Exercise brief: After reading the entries below, report how many lines have the string "then" in them, giving the number alone.

Records provided:
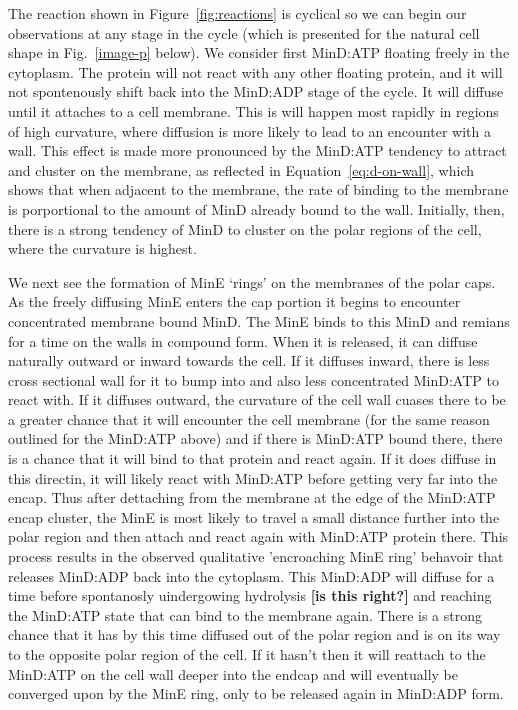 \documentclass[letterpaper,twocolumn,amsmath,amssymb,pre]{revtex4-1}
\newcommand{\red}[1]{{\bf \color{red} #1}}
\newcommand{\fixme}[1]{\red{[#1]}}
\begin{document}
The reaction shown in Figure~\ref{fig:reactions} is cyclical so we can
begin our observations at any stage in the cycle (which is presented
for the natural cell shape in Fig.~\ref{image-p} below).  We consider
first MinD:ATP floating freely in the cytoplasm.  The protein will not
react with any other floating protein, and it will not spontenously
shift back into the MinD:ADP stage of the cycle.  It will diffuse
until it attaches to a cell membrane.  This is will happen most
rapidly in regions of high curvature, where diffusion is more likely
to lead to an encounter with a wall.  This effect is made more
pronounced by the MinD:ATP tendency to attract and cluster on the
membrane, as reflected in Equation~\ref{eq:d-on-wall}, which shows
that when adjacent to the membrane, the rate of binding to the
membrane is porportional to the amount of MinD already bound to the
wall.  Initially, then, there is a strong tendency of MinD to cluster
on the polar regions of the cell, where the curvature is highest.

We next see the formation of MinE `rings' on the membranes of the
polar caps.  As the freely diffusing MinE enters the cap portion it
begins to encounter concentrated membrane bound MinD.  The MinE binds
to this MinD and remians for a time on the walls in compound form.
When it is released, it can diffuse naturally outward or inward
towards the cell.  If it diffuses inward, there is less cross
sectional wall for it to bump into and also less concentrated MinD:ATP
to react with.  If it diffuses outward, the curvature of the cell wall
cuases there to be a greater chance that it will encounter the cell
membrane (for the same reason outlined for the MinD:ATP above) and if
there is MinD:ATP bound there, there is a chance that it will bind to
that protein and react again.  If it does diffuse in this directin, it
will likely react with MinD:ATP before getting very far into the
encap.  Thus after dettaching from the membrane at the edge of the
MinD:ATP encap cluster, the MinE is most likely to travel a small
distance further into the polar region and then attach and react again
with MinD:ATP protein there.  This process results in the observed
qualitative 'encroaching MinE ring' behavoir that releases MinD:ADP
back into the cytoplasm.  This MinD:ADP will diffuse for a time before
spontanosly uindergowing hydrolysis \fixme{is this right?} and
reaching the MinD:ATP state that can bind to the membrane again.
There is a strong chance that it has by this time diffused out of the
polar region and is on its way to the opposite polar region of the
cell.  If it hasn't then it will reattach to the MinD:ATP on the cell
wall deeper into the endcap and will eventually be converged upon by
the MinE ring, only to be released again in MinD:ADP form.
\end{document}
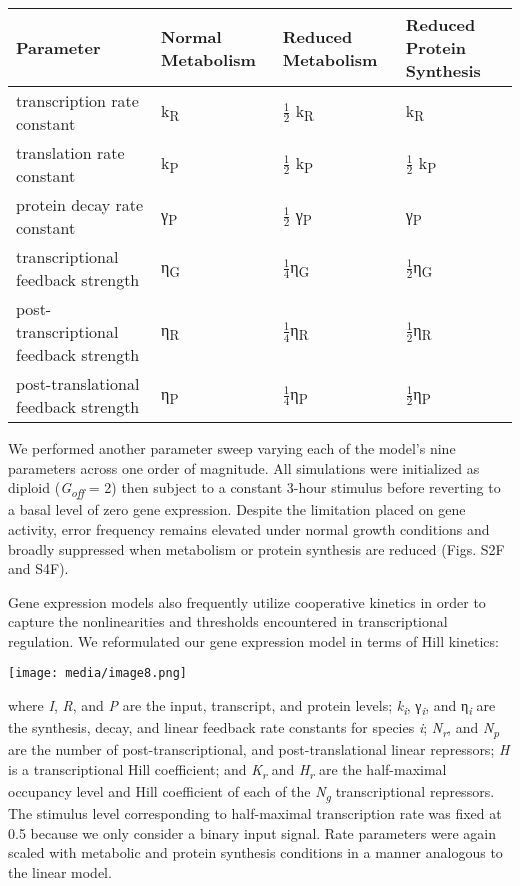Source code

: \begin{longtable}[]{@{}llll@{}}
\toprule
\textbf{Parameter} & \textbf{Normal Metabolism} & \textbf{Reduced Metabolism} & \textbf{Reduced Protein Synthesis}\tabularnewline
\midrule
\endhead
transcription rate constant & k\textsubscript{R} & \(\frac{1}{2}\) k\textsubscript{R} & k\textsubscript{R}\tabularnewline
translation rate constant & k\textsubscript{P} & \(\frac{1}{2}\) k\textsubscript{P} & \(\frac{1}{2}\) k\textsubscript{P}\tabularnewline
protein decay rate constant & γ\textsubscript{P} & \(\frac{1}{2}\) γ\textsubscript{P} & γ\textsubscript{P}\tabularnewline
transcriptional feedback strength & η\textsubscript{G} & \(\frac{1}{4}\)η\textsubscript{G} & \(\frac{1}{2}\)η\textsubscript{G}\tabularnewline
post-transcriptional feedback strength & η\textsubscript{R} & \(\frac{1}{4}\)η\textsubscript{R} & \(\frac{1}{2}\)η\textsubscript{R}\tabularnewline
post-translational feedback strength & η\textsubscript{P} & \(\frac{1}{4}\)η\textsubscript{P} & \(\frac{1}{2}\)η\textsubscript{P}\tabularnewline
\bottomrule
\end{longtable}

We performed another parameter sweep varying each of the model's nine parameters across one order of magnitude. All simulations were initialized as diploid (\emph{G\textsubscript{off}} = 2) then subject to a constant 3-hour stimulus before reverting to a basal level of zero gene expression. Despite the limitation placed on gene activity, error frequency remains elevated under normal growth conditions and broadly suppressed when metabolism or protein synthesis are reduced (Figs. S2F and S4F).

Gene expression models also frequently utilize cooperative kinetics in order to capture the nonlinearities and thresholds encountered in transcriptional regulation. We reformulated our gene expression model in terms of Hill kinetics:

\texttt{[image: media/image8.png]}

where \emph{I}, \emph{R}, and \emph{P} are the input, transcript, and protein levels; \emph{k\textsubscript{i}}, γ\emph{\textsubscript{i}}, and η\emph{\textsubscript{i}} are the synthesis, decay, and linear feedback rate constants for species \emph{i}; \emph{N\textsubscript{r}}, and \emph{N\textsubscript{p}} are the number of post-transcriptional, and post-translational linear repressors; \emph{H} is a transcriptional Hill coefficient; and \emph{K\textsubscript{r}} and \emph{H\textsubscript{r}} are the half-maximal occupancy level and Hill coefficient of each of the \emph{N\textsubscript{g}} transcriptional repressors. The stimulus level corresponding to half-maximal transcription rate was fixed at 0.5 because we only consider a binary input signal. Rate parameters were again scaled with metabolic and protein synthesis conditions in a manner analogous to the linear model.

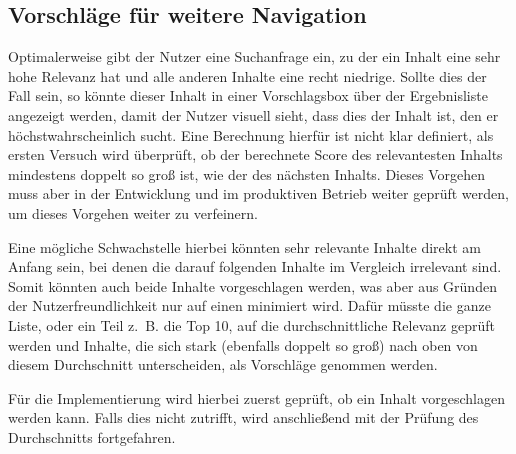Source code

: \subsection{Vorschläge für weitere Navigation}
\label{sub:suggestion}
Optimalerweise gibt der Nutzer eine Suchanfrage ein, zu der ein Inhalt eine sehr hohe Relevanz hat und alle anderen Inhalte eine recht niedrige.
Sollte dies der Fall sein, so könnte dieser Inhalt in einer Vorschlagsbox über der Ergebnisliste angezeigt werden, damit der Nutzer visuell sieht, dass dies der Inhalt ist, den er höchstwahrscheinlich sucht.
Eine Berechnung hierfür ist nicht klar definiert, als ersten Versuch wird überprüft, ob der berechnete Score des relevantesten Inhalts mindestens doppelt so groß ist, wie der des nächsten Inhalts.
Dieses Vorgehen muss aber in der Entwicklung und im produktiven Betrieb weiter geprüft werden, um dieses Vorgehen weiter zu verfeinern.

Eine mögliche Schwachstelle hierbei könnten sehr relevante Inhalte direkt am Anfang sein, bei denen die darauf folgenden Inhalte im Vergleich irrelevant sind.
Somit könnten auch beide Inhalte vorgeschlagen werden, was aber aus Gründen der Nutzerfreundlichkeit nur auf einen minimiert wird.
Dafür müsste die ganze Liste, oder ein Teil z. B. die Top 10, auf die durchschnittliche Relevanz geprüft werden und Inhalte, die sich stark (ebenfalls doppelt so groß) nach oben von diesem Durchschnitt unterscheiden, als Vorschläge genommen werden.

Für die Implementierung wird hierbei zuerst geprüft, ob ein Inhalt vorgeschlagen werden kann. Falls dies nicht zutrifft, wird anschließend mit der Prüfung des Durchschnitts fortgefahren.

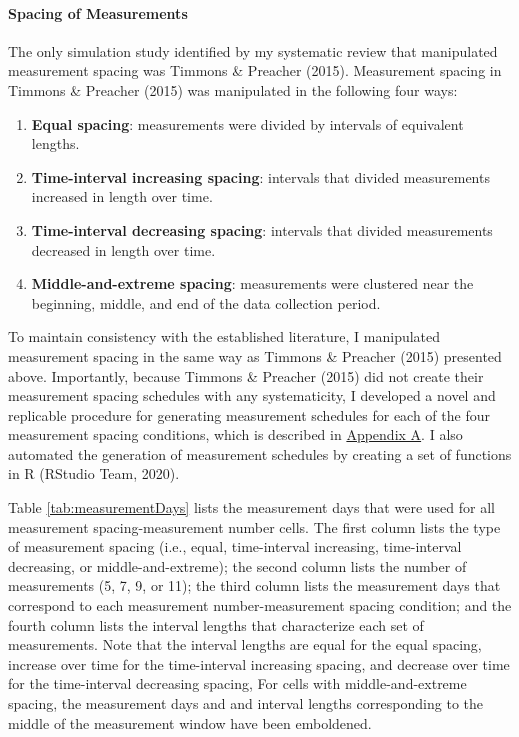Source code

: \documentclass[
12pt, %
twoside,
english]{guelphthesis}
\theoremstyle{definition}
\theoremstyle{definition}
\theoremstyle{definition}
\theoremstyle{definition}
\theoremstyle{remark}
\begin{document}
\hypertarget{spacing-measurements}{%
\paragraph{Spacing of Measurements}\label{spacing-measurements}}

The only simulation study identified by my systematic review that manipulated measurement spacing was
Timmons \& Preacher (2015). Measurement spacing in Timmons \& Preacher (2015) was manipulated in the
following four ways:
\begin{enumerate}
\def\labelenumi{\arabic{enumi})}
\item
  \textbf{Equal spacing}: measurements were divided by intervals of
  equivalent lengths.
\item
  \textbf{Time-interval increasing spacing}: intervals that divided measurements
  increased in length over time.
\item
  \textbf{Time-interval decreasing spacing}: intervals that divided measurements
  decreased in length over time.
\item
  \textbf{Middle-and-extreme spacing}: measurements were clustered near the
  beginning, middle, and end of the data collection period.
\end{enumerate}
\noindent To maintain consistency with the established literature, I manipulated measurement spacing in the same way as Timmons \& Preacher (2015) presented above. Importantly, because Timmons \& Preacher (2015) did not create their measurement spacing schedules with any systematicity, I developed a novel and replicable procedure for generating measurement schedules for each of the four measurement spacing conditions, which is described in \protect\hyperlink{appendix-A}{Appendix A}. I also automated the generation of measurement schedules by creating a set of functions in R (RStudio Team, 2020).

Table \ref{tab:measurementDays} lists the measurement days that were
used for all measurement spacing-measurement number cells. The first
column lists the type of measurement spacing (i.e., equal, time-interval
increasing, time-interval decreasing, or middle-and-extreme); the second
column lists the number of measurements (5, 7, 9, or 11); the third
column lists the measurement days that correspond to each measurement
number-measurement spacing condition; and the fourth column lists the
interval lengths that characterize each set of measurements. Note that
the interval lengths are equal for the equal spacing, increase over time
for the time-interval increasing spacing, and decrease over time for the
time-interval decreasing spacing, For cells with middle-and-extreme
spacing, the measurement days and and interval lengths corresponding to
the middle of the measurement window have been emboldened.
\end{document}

Answer space: 4